See Details [Simultaneous localization and mapping](https://www.mathworks.com/discovery/slam.html)

3D Gaussian Splatting (3DGS)

See Details [3D Gaussian Splatting for Real-Time Radiance Field Rendering](https://repo-sam.inria.fr/fungraph/3d-gaussian-splatting/)

1. Technical Papers

Best Papers

List **From Microfacets to Participating Media: A Unified Theory of Light Transport With Stochastic Geometry** Authors: Dario Seyb, Eugene d’Eon, Benedikt Bitterli, Wojciech Jarosz Category: Appearance models
Summary We derive a theory of light transport on stochastic implicit surfaces, a geometry model capable of expressing deterministic geometry, microfacet surfaces, participating media, and an exciting new continuum in between containing aggregate appearance, non-classical media, and more. Our model naturally supports spatial correlations, missing from most existing stochastic models.

**Walkin’ Robin: Walk on Stars With Robin Boundary Conditions** Authors: Bailey Miller, Rohan Sawhney, Keenan Crane, Ioannis Gkioulekas Category: Monte Carlo for PDEs
Summary We develop a grid-free Monte Carlo method for solving boundary value problems like the Poisson equation with Dirichlet, Neumann, and Robin boundary conditions. Unlike conventional PDE solvers, our method does not require volumetric meshing or global solves.

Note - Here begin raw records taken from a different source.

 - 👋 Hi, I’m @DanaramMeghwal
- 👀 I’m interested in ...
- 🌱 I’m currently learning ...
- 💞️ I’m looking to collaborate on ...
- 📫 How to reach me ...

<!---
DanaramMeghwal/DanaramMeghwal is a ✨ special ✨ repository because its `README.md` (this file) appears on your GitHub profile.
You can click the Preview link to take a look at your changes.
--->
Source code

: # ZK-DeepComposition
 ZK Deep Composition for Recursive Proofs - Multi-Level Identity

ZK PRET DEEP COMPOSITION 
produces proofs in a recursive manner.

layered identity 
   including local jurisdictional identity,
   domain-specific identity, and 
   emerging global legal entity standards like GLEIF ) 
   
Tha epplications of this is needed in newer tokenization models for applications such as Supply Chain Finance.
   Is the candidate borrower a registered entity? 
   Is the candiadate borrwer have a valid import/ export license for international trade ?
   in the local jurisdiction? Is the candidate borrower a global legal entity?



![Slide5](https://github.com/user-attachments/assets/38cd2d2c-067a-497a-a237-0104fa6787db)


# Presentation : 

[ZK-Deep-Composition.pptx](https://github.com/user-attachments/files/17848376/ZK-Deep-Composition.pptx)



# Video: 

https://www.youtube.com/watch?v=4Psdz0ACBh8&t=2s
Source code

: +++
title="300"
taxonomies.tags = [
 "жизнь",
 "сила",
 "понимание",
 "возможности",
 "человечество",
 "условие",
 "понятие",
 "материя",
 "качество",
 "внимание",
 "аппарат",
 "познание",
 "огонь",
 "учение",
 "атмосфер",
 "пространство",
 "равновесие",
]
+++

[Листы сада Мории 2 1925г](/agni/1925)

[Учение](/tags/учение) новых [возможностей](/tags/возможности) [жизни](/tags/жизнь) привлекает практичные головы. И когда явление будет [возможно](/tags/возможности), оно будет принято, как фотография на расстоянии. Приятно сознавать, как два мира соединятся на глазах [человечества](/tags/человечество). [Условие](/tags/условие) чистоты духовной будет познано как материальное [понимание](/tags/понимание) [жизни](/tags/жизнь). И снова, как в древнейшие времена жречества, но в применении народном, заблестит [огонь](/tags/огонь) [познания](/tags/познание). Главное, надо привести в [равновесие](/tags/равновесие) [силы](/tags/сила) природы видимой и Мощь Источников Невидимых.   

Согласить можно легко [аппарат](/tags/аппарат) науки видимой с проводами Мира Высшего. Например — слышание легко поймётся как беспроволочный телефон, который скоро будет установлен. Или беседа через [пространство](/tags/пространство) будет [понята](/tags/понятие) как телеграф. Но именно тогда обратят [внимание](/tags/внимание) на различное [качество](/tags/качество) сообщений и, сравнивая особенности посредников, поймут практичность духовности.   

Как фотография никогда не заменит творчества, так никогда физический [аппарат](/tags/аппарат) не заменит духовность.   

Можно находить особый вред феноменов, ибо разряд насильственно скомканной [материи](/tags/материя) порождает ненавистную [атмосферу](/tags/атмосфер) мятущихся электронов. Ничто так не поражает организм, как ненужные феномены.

It is robust, embarrassingly parallel, scalable to complex geometry, and allows view-dependent evaluation.

**Repulsive Shells** Authors: Josua Sassen, Henrik Schumacher, Martin Rumpf, Keenan Crane Category: Geometry - Editing and Deformation
Summary Shape spaces are a powerful tool for nonlinear interpolation, extrapolation, and averaging of geometric data, but previous shape spaces permit geometry to self-intersect in nonphysical ways. We introduce a shape space where geometry naturally avoids intersection, as well as an adaptive collision potential that prevents collision while converging under refinement.

**Lightning-Fast Method of Fundamental Solutions** Authors: Jiong Chen, Florian Schäfer, Mathieu Desbrun Category: Fluids
Summary This work introduces a variational preconditioner, based on the inverse Cholesky factorization, to improve the efficiency of solving dense systems discretized from boundary integral equations, effectively addressing the scalability issue commonly encountered in boundary-based approaches.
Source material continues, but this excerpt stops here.